FIG. 1 is a plan view showing an embodiment of the present invention.

FIG. 2 is a side view taken along the line II-II of FIG.

FIG. 3 is an enlarged sectional view taken along line III-III of FIG. 1;

FIG. 4 is an enlarged sectional view taken along the line IV-IV in FIG. 1;

FIG. 5 is an enlarged sectional view showing a state where a branch pipe is joined to a common flange.

FIG. 6 is a sectional view taken along line VI-VI of FIG.

FIG. 7 is an enlarged sectional view showing a state in which a branch pipe is inserted into a common flange.
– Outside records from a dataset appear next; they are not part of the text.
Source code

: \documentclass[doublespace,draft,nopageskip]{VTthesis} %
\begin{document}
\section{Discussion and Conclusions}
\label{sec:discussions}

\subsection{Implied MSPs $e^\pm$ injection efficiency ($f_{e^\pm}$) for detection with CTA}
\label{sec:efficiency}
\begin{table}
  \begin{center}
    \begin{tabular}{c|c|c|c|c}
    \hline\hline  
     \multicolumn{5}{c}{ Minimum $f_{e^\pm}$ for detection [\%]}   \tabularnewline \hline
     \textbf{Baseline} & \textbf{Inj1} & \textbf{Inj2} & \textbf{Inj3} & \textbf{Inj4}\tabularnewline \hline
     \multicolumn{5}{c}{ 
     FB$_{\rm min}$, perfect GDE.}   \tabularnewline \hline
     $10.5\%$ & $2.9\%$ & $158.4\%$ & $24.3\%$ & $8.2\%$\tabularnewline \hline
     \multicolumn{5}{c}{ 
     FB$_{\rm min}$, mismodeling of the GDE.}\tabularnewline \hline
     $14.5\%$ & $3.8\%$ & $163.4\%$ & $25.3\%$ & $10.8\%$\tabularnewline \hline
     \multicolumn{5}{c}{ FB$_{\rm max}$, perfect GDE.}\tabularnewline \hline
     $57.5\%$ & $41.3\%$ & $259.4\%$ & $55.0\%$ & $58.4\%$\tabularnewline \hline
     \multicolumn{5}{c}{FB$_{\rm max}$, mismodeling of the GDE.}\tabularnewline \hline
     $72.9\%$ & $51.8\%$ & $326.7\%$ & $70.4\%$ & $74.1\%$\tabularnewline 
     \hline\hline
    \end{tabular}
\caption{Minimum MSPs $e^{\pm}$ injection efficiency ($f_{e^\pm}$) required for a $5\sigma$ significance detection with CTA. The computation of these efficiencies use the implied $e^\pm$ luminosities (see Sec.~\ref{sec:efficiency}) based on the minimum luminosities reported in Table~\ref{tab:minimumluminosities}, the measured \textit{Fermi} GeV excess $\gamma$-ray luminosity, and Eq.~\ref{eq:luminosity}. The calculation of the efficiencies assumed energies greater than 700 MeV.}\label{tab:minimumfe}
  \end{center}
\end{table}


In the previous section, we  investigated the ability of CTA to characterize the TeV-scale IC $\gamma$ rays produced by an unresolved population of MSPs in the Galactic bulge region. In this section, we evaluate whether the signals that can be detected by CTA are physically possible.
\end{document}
FIG. 8 is an enlarged sectional view showing a state in which the branch pipe is joined to a common flange.

[Explanation of symbols]

DESCRIPTION OF SYMBOLS 1 Internal combustion engine A1, A2, A3, A4 Cylinder 2 Cylinder head 3 Longitudinal side surface of cylinder head 4, 5, 6, 7 Intake port 8 Intake manifold 9 Intake inlet pipe 10 Surge tank 11, 12, 13, 14 Branch pipe 15 Common Flange 15a Mounting hole in common flange 15b Outer surface of common flange 22 Socket tube section 23 Flange section 24 Heating wire

Continuing from the front page (72) Yoshihiro Kimoto 2-1-1, Taoyuan, Ikeda-shi, Osaka Daihatsu Industry Co., Ltd. (72) Takeharu Suga 175, Ojihara, Hachihonmatsu-cho, Higashihiroshima-shi, Hiroshima F term in Kyo Co., Ltd. (reference) 3H019 BA41 DA01 DA07 4F211 AA25 AA29 AD05 AD12 AG08 AH17 AK09 TA01 TC08 TC11 TD02 TD07 TN31

Claims (1)

[Claims] 2. The method according to claim 1, wherein one end of each branch pipe in the intake manifold made of a thermoplastic hard synthetic resin is heat-sealed to a common flange or a surge tank for connecting the intake manifold to an internal combustion engine. At one end of the common flange or surge tank, a socket pipe portion inserted into a mounting hole formed in the surge tank, and a common flange or a flange portion abutting against the outer surface of the surge tank are integrally provided, This socket pipe part, in the mounting hole of the common flange or surge tank,
The heating wire formed so as to surround the outside of the socket tube is inserted so as to be located at the corner between the socket tube and the flange, and then the flange contacts the common flange or the outer surface of the surge tank. The method of joining branch pipes in an inertia supercharged intake manifold, characterized in that the heating wire is energized in such a pressed state.